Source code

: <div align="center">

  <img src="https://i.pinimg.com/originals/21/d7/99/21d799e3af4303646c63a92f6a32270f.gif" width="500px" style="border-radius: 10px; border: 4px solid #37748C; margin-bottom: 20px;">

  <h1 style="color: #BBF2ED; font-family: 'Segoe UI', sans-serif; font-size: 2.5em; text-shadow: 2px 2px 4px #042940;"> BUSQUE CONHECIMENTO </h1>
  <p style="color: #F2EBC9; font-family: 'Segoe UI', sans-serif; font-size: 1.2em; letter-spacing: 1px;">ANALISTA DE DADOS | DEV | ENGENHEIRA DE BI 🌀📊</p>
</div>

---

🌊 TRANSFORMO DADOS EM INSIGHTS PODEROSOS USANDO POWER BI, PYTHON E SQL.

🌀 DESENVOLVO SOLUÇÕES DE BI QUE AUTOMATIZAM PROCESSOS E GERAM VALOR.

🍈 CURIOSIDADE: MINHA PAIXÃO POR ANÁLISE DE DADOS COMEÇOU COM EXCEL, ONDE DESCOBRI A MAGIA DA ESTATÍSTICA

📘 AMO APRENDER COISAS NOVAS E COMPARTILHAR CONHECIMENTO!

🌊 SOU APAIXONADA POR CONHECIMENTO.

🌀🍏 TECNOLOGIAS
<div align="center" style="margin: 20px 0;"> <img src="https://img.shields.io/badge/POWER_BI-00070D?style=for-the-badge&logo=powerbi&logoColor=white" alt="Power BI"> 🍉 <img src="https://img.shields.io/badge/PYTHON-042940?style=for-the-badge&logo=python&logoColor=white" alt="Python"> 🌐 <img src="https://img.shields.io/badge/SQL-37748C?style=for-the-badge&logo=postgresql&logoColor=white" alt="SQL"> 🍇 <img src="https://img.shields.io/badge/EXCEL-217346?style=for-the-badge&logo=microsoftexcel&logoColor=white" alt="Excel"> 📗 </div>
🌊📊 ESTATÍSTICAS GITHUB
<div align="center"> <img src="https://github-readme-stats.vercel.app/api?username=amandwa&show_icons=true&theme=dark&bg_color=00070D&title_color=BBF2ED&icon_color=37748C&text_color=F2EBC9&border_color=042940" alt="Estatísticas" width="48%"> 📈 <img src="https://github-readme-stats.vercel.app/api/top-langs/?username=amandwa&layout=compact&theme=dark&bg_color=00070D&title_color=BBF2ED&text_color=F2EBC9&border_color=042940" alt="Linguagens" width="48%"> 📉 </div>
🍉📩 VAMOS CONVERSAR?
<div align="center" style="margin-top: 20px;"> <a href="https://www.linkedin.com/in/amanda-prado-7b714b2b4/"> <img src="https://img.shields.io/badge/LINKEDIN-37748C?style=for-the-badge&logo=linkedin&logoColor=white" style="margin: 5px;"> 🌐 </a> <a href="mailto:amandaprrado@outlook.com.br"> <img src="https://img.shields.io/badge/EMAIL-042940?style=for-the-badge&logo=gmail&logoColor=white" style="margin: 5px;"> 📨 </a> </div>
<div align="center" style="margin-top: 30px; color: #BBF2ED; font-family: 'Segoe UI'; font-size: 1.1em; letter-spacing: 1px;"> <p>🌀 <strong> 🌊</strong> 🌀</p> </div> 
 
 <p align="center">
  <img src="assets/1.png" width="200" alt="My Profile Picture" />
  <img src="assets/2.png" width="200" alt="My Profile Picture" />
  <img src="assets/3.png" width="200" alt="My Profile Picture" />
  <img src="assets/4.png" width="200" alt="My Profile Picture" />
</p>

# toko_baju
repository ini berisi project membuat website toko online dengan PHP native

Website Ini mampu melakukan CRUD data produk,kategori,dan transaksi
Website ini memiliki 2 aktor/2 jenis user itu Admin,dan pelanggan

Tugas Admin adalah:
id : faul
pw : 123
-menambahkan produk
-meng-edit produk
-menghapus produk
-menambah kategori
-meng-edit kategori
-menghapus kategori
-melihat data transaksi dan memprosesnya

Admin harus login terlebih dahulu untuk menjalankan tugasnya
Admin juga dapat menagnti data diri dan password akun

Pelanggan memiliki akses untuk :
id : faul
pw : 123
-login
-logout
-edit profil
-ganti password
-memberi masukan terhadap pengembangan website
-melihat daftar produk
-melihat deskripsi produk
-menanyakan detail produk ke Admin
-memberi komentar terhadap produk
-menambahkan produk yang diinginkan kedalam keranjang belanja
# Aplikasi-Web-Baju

Description of the task: Scan the records above for the word "transaksi" and return every line where it occurs.

Response to this exercise:
Website Ini mampu melakukan CRUD data produk,kategori,dan transaksi
-melihat data transaksi dan memprosesnya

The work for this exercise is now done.